> **Given data**
== Segment start ==
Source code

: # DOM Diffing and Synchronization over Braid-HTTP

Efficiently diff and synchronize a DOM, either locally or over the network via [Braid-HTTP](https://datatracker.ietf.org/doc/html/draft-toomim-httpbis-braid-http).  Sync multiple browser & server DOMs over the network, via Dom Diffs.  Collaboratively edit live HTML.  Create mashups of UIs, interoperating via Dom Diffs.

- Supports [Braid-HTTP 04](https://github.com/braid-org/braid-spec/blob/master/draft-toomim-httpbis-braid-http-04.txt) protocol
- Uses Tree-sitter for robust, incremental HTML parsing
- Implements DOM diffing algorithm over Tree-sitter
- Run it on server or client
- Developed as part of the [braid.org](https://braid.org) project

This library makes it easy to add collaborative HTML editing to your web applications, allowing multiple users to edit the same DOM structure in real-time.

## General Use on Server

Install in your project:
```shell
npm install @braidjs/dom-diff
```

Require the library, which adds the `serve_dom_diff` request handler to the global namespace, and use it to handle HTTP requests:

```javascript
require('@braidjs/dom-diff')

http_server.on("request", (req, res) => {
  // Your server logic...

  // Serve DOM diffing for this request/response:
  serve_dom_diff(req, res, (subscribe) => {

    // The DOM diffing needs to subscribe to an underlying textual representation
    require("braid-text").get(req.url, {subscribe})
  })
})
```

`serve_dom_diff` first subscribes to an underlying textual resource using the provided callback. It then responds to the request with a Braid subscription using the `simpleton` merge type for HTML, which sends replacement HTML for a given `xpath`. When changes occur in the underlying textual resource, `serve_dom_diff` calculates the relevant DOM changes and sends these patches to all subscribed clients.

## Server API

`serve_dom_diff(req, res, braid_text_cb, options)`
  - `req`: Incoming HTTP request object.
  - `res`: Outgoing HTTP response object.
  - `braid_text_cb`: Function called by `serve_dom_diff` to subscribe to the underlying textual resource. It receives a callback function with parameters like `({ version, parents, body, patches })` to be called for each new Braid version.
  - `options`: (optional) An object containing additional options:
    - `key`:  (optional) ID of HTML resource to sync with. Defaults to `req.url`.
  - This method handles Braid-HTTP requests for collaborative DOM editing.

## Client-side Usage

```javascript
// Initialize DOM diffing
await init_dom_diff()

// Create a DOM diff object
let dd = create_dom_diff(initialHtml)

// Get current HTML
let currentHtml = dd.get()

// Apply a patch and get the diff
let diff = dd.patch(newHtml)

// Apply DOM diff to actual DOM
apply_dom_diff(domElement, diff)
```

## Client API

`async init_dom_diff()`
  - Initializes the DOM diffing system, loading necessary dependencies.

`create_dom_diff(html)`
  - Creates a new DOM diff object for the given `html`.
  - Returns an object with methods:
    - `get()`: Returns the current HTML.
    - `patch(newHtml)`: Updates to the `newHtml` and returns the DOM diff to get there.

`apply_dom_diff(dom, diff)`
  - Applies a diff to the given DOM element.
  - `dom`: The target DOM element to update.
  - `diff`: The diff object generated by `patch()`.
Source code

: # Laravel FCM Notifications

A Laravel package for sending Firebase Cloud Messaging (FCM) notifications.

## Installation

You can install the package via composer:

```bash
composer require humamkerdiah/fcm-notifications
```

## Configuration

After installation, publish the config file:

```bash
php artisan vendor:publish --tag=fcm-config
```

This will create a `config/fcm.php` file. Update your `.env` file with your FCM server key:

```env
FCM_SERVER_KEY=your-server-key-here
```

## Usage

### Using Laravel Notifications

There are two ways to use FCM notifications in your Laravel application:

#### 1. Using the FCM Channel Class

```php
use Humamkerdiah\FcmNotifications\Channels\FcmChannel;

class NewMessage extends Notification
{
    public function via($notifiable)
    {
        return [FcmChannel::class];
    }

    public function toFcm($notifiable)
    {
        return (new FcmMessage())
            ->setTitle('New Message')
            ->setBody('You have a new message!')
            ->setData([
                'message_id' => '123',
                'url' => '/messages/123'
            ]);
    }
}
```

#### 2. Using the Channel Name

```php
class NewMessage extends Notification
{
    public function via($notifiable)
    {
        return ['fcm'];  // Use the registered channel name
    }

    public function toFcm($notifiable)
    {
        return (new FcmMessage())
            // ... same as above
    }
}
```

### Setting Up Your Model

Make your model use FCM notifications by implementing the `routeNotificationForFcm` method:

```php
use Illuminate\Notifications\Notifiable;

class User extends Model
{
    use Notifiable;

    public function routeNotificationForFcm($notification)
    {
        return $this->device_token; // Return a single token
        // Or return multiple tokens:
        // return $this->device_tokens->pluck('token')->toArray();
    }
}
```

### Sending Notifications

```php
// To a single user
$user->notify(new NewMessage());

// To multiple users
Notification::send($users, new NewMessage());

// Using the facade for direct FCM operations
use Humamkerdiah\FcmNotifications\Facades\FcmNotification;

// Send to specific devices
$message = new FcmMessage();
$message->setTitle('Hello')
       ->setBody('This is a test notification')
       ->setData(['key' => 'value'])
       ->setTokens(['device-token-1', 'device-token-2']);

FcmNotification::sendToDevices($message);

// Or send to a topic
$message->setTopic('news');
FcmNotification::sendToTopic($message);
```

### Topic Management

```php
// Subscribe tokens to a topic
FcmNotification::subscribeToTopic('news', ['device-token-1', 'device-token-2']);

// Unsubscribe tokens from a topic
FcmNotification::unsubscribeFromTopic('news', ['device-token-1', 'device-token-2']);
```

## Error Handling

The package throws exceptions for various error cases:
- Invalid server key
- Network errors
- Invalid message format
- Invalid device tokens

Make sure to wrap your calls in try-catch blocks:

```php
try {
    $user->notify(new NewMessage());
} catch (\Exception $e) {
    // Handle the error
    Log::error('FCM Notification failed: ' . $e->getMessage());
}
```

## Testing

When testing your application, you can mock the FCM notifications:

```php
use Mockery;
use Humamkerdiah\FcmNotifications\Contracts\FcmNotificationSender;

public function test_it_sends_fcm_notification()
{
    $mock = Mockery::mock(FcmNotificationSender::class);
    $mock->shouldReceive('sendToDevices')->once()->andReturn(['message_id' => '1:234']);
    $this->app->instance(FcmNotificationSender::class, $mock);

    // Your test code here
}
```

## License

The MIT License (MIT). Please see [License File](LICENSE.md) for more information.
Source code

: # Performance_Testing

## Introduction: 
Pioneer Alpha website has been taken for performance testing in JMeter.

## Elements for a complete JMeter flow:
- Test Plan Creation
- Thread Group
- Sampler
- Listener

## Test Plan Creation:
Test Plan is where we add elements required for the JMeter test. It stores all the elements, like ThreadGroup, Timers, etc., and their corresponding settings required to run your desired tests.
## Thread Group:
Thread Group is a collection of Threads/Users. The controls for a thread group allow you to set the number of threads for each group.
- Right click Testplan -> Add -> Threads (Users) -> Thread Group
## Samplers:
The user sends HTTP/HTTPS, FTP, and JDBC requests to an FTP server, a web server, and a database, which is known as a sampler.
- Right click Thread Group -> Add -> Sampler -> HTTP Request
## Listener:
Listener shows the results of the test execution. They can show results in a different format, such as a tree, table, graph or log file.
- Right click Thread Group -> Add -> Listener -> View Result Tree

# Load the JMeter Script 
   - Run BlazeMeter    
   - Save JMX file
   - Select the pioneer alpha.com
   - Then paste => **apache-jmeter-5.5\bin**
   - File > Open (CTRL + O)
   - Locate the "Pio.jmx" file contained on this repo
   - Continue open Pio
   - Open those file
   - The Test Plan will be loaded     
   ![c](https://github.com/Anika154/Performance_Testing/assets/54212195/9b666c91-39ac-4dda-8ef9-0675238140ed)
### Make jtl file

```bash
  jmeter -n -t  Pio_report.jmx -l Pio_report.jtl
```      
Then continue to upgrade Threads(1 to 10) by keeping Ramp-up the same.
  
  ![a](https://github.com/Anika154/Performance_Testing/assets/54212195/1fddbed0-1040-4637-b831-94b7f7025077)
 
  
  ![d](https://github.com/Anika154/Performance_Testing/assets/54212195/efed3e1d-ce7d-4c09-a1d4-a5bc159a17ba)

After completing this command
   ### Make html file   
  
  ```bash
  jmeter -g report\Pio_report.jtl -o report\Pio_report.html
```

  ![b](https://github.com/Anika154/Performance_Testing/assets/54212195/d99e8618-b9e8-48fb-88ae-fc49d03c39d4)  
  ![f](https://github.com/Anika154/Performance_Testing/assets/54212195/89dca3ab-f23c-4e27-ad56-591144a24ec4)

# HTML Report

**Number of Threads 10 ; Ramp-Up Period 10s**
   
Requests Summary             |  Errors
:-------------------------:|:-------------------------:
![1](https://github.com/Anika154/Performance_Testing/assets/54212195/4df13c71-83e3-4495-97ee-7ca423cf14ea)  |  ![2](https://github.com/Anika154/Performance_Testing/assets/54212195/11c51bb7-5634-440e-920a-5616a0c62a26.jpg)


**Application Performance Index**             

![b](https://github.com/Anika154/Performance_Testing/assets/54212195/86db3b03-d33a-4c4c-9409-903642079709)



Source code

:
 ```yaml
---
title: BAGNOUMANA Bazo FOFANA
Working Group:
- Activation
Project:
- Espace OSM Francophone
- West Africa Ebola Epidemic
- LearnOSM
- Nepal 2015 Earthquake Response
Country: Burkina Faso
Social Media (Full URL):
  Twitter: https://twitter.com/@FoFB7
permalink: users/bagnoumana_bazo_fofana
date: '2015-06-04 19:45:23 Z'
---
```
== Segment end ==
> **Activity**
Starting from the top of the records and ending at the line that contains "Efficiently diff and", repeat each line exactly and return only those lines.

> **Written response**
Source code

: # DOM Diffing and Synchronization over Braid-HTTP

Efficiently diff and synchronize a DOM, either locally or over the network via [Braid-HTTP](https://datatracker.ietf.org/doc/html/draft-toomim-httpbis-braid-http).  Sync multiple browser & server DOMs over the network, via Dom Diffs.  Collaboratively edit live HTML.  Create mashups of UIs, interoperating via Dom Diffs.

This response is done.